Jul 30, 2012 at 6:17 pm
Just did a CNBC segment predicated in part on the question that given the recent decline in GM’s share price, was the government’s auto-rescue the right policy? To which I say…Oy.
Look, share prices go up and down with lots of things, not least of which is the weak economy both here and especially in Europe where GM’s market share is 8% (it’s about 17% in North America). The bailouts have nothing to do with that, and if you don’t believe me, look at the chart below showing the percent decline in GM’s stock price compared to that of Ford, who didn’t take government help (GMs in red, Ford’s in blue).
As I stress here, absent the bailouts and given credit market conditions at the time, bankruptcy at GM and Chrysler were virtually certain, as no private investors would have stepped up to rescue the companies from liquidating their assets.

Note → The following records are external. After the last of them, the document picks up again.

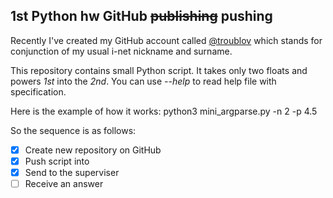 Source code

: ## 1st Python hw GitHub ~~publishing~~ pushing 
Recently I've created my GitHub account called 
[@troublov](https://github.com/troublov) which stands for 
conjunction of my usual i-net nickname and surname.

This repository contains small Python script. It takes only two floats and powers *1st* into the *2nd*.
You can use *--help* to read help file with specification.

Here is the example of how it works:
python3 mini_argparse.py -n 2 -p 4.5


So the sequence is as follows:
- [X] Create new repository on GitHub
- [X] Push script into
- [X] Send to the superviser
- [ ] Receive an answer
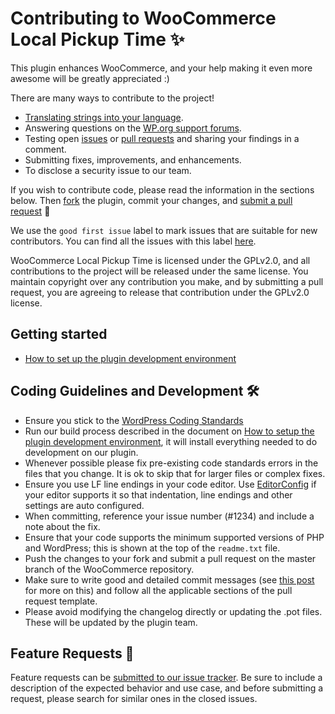 # Contributing to WooCommerce Local Pickup Time ✨

This plugin enhances WooCommerce, and your help making it even more awesome will be greatly appreciated :)

There are many ways to contribute to the project!

- [Translating strings into your language](https://translate.wordpress.org/projects/wp-plugins/woocommerce-local-pickup-time-select/).
- Answering questions on the [WP.org support forums](https://wordpress.org/support/plugin/woocommerce-local-pickup-time-select/).
- Testing open [issues](https://github.com/mattbanks/woocommerce-local-pickup-time/issues) or [pull requests](https://github.com/mattbanks/woocommerce-local-pickup-time/pulls) and sharing your findings in a comment.
- Submitting fixes, improvements, and enhancements.
- To disclose a security issue to our team.

If you wish to contribute code, please read the information in the sections below. Then [fork](https://help.github.com/articles/fork-a-repo/) the plugin, commit your changes, and [submit a pull request](https://help.github.com/articles/using-pull-requests/) 🎉

We use the `good first issue` label to mark issues that are suitable for new contributors. You can find all the issues with this label [here](https://github.com/mattbanks/woocommerce-local-pickup-time/issues?q=is%3Aissue+is%3Aopen+label%3A%22good+first+issue%22).

WooCommerce Local Pickup Time is licensed under the GPLv2.0, and all contributions to the project will be released under the same license. You maintain copyright over any contribution you make, and by submitting a pull request, you are agreeing to release that contribution under the GPLv2.0 license.

## Getting started

- [How to set up the plugin development environment](https://github.com/mattbanks/woocommerce-local-pickup-time/wiki/How-to-setup-the-plugin-development-environment)

## Coding Guidelines and Development 🛠

- Ensure you stick to the [WordPress Coding Standards](https://make.wordpress.org/core/handbook/best-practices/coding-standards/php/)
- Run our build process described in the document on [How to setup the plugin development environment](https://github.com/mattbanks/woocommerce-local-pickup-time/wiki/How-to-setup-the-plugin-development-environment), it will install everything needed to do development on our plugin.
- Whenever possible please fix pre-existing code standards errors in the files that you change. It is ok to skip that for larger files or complex fixes.
- Ensure you use LF line endings in your code editor. Use [EditorConfig](http://editorconfig.org/) if your editor supports it so that indentation, line endings and other settings are auto configured.
- When committing, reference your issue number (#1234) and include a note about the fix.
- Ensure that your code supports the minimum supported versions of PHP and WordPress; this is shown at the top of the `readme.txt` file.
- Push the changes to your fork and submit a pull request on the master branch of the WooCommerce repository.
- Make sure to write good and detailed commit messages (see [this post](https://chris.beams.io/posts/git-commit/) for more on this) and follow all the applicable sections of the pull request template.
- Please avoid modifying the changelog directly or updating the .pot files. These will be updated by the plugin team.

## Feature Requests 🚀

Feature requests can be [submitted to our issue tracker](https://github.com/mattbanks/woocommerce-local-pickup-time/issues/new?template=5-Feature-request.md). Be sure to include a description of the expected behavior and use case, and before submitting a request, please search for similar ones in the closed issues.
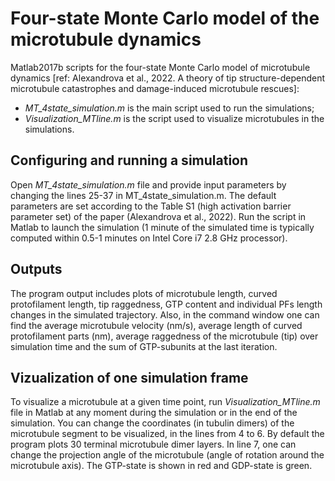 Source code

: # Four-state Monte Carlo model of the microtubule dynamics

Matlab2017b scripts for the four-state Monte Carlo model of microtubule dynamics [ref: Alexandrova et al., 2022. A theory of tip structure-dependent microtubule catastrophes and damage-induced microtubule rescues]: 
-	_MT_4state_simulation.m_ is the main script used to run the simulations;
-	_Visualization_MTline.m_ is the script used to visualize microtubules in the simulations.

## Configuring and running a simulation
Open _MT_4state_simulation.m_ file and provide input parameters by changing the lines 25-37 in MT_4state_simulation.m. The default parameters are set according to the Table S1 (high activation barrier parameter set) of the paper (Alexandrova et al., 2022).  Run the script in Matlab to launch the simulation (1 minute of the simulated time is typically computed within 0.5-1 minutes on Intel Core i7 2.8 GHz processor). 

## Outputs
The program output includes plots of microtubule length, curved protofilament length, tip raggedness, GTP content and individual PFs length changes in the simulated trajectory. Also, in the command window one can find the average microtubule velocity (nm/s), average length of curved protofilament parts (nm), average raggedness of the microtubule (tip) over simulation time and the sum of GTP-subunits at the last iteration.

## Vizualization of one simulation frame
To visualize a microtubule at a given time point, run _Visualization_MTline.m_ file in Matlab at any moment during the simulation or in the end of the simulation. You can change the coordinates (in tubulin dimers) of the microtubule segment to be visualized, in the lines from 4 to 6. By default the program plots 30 terminal microtubule dimer layers. In line 7, one can change the projection angle of the microtubule (angle of rotation around the microtubule axis). The GTP-state is shown in red and GDP-state is green.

Instead, the US auto sector has added over 100,000 jobs since early 2010, including 7,000 last month. Sales are up from 12.5 million in the first half of 2011 to 14.3 million in the first half of this year, and employment is expect to grow in July as American auto producers cancelled summer re-tooling shut downs in order to maintain production.
I don’t like the share price decline either, and yes, it would have been much better for the American auto sector not to have had a near death experience. But absent the rescue, we wouldn’t have much of a sector to be arguing about.